Predicting enhancer activity and variant impact using gkm-SVM

Abstract

We participated in the Critical Assessment of Genome Interpretation eQTL challenge to further test computational models of regulatory variant impact and their association with human disease. Our prediction model is based on a discriminative gapped-kmer SVM (gkm-SVM) trained on genome-wide chromatin accessibility data in the cell type of interest. The comparisons with massively parallel reporter assays (MPRA) in lymphoblasts show that gkm-SVM is among the most accurate prediction models even though all other models used the MPRA data for model training, and gkm-SVM did not. In addition, we compare gkm-SVM with other MPRA datasets and show that gkm-SVM is a reliable predictor of expression and that deltaSVM is a reliable predictor of variant impact in K562 cells and mouse retina. We further show that DHS (DNase-I hypersensitive sites) and ATAC-seq (assay for transposase-accessible chromatin using sequencing) data are equally predictive substrates for training gkm-SVM, and that DHS regions flanked by H3K27Ac and H3K4me1 marks are more predictive than DHS regions alone.

Keywords: MPRA; eQTL analysis; enhancers; gene regulation; machine learning; regulatory variation.

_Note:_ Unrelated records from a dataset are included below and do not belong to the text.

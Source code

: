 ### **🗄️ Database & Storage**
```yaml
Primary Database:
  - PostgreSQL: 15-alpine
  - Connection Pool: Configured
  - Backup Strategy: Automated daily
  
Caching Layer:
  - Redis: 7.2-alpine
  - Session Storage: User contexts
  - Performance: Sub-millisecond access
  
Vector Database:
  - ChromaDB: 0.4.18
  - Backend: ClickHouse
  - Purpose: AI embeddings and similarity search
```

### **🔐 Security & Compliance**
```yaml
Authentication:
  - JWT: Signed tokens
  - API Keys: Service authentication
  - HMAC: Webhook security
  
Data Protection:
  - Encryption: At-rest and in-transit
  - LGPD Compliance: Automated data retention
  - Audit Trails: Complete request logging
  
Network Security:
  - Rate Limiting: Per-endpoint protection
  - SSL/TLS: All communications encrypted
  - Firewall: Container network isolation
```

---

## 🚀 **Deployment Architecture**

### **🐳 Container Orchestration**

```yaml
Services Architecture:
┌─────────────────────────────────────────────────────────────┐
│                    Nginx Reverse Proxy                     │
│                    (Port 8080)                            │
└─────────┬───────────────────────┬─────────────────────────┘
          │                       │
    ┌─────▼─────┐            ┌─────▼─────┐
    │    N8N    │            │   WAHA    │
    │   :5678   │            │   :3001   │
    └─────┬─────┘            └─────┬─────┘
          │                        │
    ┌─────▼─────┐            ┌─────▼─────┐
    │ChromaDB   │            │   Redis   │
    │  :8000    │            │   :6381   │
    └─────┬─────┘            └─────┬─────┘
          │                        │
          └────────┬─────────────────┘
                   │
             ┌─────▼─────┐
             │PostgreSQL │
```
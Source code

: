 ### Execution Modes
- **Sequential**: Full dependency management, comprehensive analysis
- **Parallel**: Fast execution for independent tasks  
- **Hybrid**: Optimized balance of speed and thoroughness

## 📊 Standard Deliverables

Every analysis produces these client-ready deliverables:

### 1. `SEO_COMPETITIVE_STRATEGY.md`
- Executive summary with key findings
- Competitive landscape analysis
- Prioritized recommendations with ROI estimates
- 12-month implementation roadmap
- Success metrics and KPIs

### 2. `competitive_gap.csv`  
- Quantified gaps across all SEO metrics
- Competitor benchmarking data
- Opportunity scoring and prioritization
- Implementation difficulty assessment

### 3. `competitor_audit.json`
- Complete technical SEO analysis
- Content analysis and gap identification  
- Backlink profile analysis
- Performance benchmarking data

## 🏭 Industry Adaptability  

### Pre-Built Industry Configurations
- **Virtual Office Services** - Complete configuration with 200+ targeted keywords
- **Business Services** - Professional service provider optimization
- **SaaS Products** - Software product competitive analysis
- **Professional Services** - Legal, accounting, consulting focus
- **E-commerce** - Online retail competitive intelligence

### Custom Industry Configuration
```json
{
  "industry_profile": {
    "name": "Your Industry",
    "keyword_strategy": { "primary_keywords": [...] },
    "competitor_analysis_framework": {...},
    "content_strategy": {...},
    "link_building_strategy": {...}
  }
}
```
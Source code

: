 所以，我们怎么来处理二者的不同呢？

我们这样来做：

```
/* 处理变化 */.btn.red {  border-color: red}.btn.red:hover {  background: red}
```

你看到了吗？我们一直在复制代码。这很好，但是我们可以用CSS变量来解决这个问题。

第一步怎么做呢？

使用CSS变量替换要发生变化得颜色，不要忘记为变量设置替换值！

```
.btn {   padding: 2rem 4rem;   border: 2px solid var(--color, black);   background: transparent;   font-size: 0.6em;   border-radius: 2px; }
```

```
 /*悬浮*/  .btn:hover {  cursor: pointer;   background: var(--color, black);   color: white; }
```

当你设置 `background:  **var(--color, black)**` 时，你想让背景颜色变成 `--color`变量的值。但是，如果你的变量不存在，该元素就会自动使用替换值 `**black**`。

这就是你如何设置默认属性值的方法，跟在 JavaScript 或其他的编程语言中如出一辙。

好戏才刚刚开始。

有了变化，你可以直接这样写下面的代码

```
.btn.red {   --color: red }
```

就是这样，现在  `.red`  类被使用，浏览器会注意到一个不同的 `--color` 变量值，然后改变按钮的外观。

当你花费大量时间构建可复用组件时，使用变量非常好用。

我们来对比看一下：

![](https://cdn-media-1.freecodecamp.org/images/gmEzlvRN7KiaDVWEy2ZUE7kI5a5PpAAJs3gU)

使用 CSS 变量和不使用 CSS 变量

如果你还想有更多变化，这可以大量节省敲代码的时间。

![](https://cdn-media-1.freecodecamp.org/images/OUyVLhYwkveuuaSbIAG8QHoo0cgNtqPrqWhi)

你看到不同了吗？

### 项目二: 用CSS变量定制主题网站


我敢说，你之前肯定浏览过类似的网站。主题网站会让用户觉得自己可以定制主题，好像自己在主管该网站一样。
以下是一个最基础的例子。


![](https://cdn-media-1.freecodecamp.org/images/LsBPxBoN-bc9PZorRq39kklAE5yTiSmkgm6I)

Fig. 1. Comparison of ROC and PRC curves for gkm-SVM and other prediction methods on the two eQTL challenges

A) ROC curve for eQTL challenge part one, predicting expression in GM12878. B) PRC curve for eQTL challenge part one, predicting expression in GM12878. C) ROC curve for eQTL challenge part two, predicting expression change in GM12878. D) PRC curve for eQTL challenge part two, predicting expression change in GM12878. Group numbers are labelled as in the eQTL challenge overview paper (Kreimer et al., 2016), gkm-SVM is group 5 (G5). The gkm-SVM predictions are among the most accurate for predicting both expression and variant impact, even though they do not use the MPRA training data.

Fig. 2. AUPRC for gkm-SVM trained on combined MPRA and DHS data

A) AUPRC for predicting expression change as the fraction of MPRA training data is varied from zero (method 5-1, red filled circle) to one (method 5-2, orange filled circle). Maximum AUPRC is achieved near 15% MPRA (dark red filled circle). B) PRC curve comparison for the top submitted method (4-1, blue), the two gkm-SVM submitted methods (red and orange), and gkm-SVM trained on 15% MPRA+DHS (dark red).

Fig. 3. Comparison of ROC and PRC curves for predicting MPRA expression in K562 cells

A) ROC and B) PRC for predicting MPRA expression in K562 cells (Kwasnieski et al., 2014) using different methods. All tested regions were within Segway/ChromHMM enhancer predictions in K562, but only ~20% were positive. DHS in the tested regions is also weak predictor of expression (green). However a gkm-SVM trained on DHS regions or Segway/ChromHMM regions is reasonably accurate (red and orange). The most accurate predictor is a gkm-SVM trained on DHS regions flanked by H3K27Ac and H3K4me1 (dark red).

Fig. 4. Predicting MPRA expression in mouse retina

A) ROC and B) PRC for predicting MPRA expression in mouse retina (Shen et al., 2016). Gkm-SVM trained on either retina ATAC-seq or DHS (dark red, red) predicts the expressing constructs with about 50% precision, but gkm-SVM trained on unrelated cell types does not (melanocytes, cyan; megakaryocytes, blue; lymphoblasts, green).

Fig. 5. Predicting causal SNPs within the RFX6 prostate cancer locus

deltaSVM using a gkm-SVM trained on a prostate cancer cell line LNCaP (A) can identify the causal SNP (red) from among flanking SNPs (grey), but a gkm-SVM trained on melanocytes (B) or HepG2 (C) cannot. Deepsea predictions include LNCaP cells in the training set but do not correctly identify the validated SNP (D).